Un tel usage de l’antisémitisme est à combattre mais cela ne signifie pas que l’antisémitisme n’existe pas pour de vrai. Les milieux antiracistes où je traîne ont une fâcheuse tendance à l’oublier. Par exemple, voici un article antiraciste sur la marche que je trouve super à plein d’aspects, mais les trois fois où il cite « antisémitisme » c’est en tant qu’attaque injustifiée. À sa lecture, on a l’impression que parler d’antisémitisme ne peut être que du troll raciste.
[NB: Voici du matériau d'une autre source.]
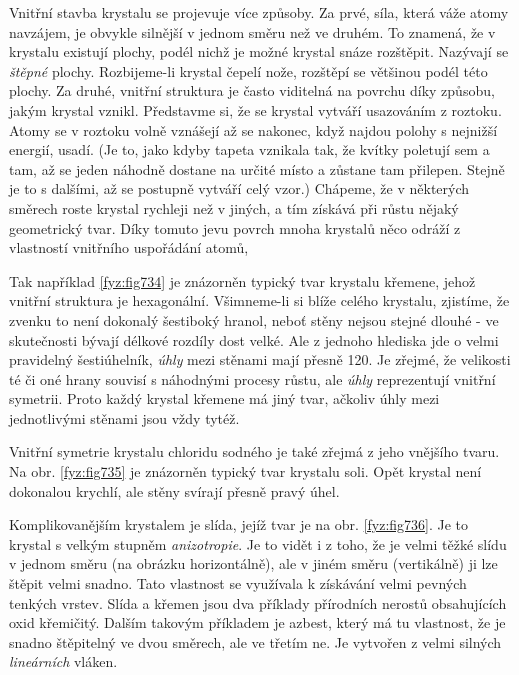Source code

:     Vnitřní stavba krystalu se projevuje více způsoby. Za prvé, síla, která váže atomy navzájem, je 
    obvykle silnější v jednom směru než ve druhém. To znamená, že v krystalu existují plochy, podél 
    nichž je možné krystal snáze rozštěpit. Nazývají se \emph{štěpné} plochy. Rozbijeme-li krystal 
    čepelí nože, rozštěpí se většinou podél této plochy. Za druhé, vnitřní struktura je často 
    viditelná na povrchu díky způsobu, jakým krystal vznikl. Představme si, že se krystal vytváří 
    usazováním z roztoku. Atomy se v roztoku volně vznášejí až se nakonec, když najdou polohy s 
    nejnižší energií, usadí. (Je to, jako kdyby tapeta vznikala tak, že kvítky poletují sem a tam, 
    až se jeden náhodně dostane na určité místo a zůstane tam přilepen. Stejně je to s dalšími, až 
    se postupně vytváří celý vzor.) Chápeme, že v některých směrech roste krystal rychleji než v 
    jiných, a tím získává při růstu nějaký geometrický tvar. Díky tomuto jevu povrch mnoha krystalů 
    něco odráží z vlastností vnitřního uspořádání atomů,
    
    Tak například \ref{fyz:fig734} je znázorněn typický tvar krystalu křemene, jehož vnitřní 
    struktura je hexagonální. Všimneme-li si blíže celého krystalu, zjistíme, že zvenku to není 
    dokonalý šestiboký hranol, neboť stěny nejsou stejné dlouhé - ve skutečnosti bývají délkové 
    rozdíly dost velké. Ale z jednoho hlediska jde o velmi pravidelný šestiúhelník, \emph{úhly} 
    mezi stěnami mají přesně \SI{120}{\deg}. Je zřejmé, že velikosti té či oné hrany souvisí s 
    náhodnými procesy růstu, ale \emph{úhly} reprezentují vnitřní symetrii. Proto každý krystal 
    křemene má jiný tvar, ačkoliv úhly mezi jednotlivými stěnami jsou vždy tytéž. 
    
    Vnitřní symetrie krystalu chloridu sodného je také zřejmá z jeho vnějšího tvaru. Na obr. 
    \ref{fyz:fig735} je znázorněn typický tvar krystalu soli. Opět krystal není dokonalou krychlí, 
    ale stěny svírají přesně pravý úhel. 
    
    Komplikovanějším krystalem je slída, jejíž tvar je na obr. \ref{fyz:fig736}. Je to krystal s 
    velkým stupněm \emph{anizotropie}. Je to vidět i z toho, že je velmi těžké slídu v jednom směru 
    (na obrázku horizontálně), ale v jiném směru (vertikálně) ji lze štěpit velmi snadno. Tato 
    vlastnost se využívala k získávání velmi pevných tenkých vrstev. Slída a křemen jsou dva 
    příklady přírodních nerostů obsahujících oxid křemičitý. Dalším takovým příkladem je azbest, 
    který má tu vlastnost, že je snadno štěpitelný ve dvou směrech, ale ve třetím ne. Je vytvořen z 
    velmi silných \emph{lineárních} vláken.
La seule fois où il parle des juifs, c’est pour dire qu’il y en avait à la marche et que donc celle-ci ne saurait être antisémite… c’est plus compliqué que cela, malheureusement.

Il y a des problèmes d’antisémitisme dans toutes les couches de la société française, y compris à l’extrême-gauche, et y compris dans les milieux antiracistes. Je ne suis pas la plus grande fan du PIR et de son philosémitisme d’État. Je regrette l’absence de mention de l’antisémitisme dans l’appel. J’ai été à la marche, et assisté à des marques d’antisémitisme. Mais je trouve insupportable qu’il soit impossible d’en parler sans se faire récupérer par des journalistes et personnalités racistes. L’antisémitisme existe, pas plus chez les antiracistes qu’ailleurs; et si tout ce que vous êtes capables de dire sur la marche, c’est racialisation-antisémitisme… vous n’êtes pas mes allié.e.s, alors arrêtez de parler en mon nom. Il me paraît très ardu de parler d’antisémitisme au sein des milieux antiracistes également. On veut bien mettre en avant qu’il y avait des juif.ve.s à la marche pour se défendre face à des accusations d’antisémitisme, mais écouter et prendre en compte ce qu’iels ont à dire, c’est une autre histoire, apparemment. On me dit qu’il y en a marre de ce débat. Qu’il y en ait marre des fausses accusations d’antisémitisme, je suis parfaitement d’accord. Mais je suis juive et désolée, je vais continuer à ramener ce « débat » sur la table. Je n’ai pas envie de juste servir de caution juive, de me désolidariser cent cinquante fois d’Israël et de la LDJ et de me la fermer sur le reste. Le demander aux juif.ve.s, ce qui est en pratique couramment fait dans les milieux d’extrême-gauche antiracistes, c’est antisémite.

marche4Comment dire…

Entre des gens qui seraient bien incapables de fournir une analyse de l’antisémitisme mais qui sont prompts à en voir partout, surtout chez les arabes et les soutiens aux Palestinien.ne.s, en nous utilisant contre elleux, et des antiracistes qui profitent de notre présence pour se dédouaner sans avoir la moindre intention de prêter une réelle attention à l’antisémitisme, la parole juive antiraciste est complètement volée de part et d’autre, et  au final silenciée.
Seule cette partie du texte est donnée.